* Task objective *
Look through the entries below for the string "TopK", and copy each line where it is found.

* Extracted material *
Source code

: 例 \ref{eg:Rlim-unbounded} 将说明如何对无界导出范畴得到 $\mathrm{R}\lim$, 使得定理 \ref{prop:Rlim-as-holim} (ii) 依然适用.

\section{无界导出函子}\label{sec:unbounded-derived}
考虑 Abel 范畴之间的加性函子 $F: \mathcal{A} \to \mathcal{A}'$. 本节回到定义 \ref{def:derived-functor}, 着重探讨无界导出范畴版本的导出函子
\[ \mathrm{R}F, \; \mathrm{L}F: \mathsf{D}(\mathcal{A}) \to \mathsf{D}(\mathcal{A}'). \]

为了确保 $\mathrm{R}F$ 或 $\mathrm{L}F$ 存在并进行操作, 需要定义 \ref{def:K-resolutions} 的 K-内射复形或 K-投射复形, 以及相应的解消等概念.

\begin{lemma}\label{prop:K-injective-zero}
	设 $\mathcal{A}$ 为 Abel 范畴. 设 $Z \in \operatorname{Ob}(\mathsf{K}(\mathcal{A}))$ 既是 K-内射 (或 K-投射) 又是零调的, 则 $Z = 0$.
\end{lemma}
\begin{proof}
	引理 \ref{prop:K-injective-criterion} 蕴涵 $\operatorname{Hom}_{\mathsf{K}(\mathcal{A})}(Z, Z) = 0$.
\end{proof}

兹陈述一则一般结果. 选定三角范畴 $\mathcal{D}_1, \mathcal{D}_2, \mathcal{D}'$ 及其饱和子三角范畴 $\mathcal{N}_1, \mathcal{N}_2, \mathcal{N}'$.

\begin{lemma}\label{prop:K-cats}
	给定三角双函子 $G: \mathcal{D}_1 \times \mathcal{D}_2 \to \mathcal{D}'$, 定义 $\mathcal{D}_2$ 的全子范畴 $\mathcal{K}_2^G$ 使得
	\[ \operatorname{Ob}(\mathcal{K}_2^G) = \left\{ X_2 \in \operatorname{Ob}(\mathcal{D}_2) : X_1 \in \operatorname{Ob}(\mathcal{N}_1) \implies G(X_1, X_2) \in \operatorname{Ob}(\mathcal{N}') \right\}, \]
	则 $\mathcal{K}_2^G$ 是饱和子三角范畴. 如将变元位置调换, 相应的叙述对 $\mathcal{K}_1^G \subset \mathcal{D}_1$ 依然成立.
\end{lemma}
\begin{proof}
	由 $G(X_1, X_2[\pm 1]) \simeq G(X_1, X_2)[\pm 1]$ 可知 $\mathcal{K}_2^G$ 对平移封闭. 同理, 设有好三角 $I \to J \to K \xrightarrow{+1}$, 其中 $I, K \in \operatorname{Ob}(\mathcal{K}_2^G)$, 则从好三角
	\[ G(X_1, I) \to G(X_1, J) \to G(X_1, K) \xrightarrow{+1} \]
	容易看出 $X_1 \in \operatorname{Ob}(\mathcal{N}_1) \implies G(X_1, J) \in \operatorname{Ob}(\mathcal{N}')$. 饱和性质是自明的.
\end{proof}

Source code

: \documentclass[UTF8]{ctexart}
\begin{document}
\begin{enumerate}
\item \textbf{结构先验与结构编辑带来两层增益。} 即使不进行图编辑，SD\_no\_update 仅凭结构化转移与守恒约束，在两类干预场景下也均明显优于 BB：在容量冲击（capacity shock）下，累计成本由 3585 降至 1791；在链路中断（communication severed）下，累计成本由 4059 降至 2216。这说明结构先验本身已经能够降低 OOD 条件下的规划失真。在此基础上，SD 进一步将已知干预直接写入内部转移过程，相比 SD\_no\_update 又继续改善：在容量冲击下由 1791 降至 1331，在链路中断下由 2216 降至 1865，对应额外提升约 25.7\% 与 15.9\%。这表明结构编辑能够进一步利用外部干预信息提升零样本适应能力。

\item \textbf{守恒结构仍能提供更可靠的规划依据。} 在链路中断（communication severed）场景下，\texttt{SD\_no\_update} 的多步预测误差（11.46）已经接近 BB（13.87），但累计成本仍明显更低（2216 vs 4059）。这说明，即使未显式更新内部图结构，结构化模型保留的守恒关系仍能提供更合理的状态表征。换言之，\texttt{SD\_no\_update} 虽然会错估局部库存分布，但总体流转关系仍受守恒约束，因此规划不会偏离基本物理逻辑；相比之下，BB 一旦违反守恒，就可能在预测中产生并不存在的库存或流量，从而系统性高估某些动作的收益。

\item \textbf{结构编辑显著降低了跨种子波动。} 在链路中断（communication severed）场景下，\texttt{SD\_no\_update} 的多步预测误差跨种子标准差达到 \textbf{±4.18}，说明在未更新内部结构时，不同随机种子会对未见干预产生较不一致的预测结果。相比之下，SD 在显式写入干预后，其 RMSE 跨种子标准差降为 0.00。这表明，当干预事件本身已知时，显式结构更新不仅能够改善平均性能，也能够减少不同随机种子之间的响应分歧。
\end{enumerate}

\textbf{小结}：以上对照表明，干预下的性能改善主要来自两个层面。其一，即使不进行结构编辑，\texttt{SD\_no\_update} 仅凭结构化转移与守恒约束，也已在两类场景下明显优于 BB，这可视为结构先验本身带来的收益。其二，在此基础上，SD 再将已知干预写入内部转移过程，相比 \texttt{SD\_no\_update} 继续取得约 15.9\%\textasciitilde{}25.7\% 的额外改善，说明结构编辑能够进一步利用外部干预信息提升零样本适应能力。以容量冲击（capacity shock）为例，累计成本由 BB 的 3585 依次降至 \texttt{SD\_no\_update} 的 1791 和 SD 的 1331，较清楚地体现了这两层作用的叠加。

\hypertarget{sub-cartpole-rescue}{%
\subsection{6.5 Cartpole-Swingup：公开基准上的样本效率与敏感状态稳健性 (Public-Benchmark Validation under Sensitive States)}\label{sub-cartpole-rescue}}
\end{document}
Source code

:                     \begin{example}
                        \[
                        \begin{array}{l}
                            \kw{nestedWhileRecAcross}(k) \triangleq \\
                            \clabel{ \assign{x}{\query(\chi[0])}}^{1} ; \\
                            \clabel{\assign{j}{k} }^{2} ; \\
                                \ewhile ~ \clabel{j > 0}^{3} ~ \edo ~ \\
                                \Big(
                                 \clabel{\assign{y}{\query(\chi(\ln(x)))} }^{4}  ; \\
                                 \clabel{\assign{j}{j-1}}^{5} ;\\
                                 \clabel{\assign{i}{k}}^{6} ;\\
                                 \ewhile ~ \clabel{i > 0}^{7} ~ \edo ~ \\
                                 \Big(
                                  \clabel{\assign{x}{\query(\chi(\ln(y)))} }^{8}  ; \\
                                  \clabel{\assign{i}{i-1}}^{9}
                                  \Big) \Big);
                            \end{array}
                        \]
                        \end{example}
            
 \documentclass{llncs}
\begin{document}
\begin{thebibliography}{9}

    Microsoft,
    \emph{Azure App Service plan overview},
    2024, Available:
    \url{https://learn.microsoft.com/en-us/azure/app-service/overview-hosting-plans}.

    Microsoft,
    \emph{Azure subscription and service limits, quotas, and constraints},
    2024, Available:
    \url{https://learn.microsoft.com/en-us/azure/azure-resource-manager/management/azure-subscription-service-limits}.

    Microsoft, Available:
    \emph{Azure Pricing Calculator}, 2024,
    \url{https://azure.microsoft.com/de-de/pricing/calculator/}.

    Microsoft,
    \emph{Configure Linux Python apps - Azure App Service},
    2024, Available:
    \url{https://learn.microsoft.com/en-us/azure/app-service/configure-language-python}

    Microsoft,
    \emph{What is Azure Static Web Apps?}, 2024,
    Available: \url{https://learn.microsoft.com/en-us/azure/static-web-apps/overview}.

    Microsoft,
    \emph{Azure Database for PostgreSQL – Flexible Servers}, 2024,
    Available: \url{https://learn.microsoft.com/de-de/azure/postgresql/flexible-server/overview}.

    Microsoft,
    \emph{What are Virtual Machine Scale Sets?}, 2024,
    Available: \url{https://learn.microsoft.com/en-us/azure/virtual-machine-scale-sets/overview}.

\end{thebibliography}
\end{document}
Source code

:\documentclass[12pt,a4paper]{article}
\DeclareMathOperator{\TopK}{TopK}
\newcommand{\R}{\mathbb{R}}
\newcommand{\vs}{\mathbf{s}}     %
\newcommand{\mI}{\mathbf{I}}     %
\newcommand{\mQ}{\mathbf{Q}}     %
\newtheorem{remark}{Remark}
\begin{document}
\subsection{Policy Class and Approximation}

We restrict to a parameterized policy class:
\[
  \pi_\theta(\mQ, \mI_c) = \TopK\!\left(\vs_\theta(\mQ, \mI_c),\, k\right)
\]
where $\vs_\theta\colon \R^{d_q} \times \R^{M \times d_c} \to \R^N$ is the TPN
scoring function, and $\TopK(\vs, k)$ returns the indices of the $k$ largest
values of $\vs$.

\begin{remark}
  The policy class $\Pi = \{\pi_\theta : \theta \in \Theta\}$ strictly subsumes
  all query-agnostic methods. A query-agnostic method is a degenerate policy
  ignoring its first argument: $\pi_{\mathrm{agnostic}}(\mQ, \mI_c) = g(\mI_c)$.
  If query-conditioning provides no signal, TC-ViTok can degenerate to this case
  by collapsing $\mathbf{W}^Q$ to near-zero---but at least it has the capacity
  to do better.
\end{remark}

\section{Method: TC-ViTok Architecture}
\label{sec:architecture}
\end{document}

* Task response *
\DeclareMathOperator{\TopK}{TopK}
  \pi_\theta(\mQ, \mI_c) = \TopK\!\left(\vs_\theta(\mQ, \mI_c),\, k\right)
scoring function, and $\TopK(\vs, k)$ returns the indices of the $k$ largest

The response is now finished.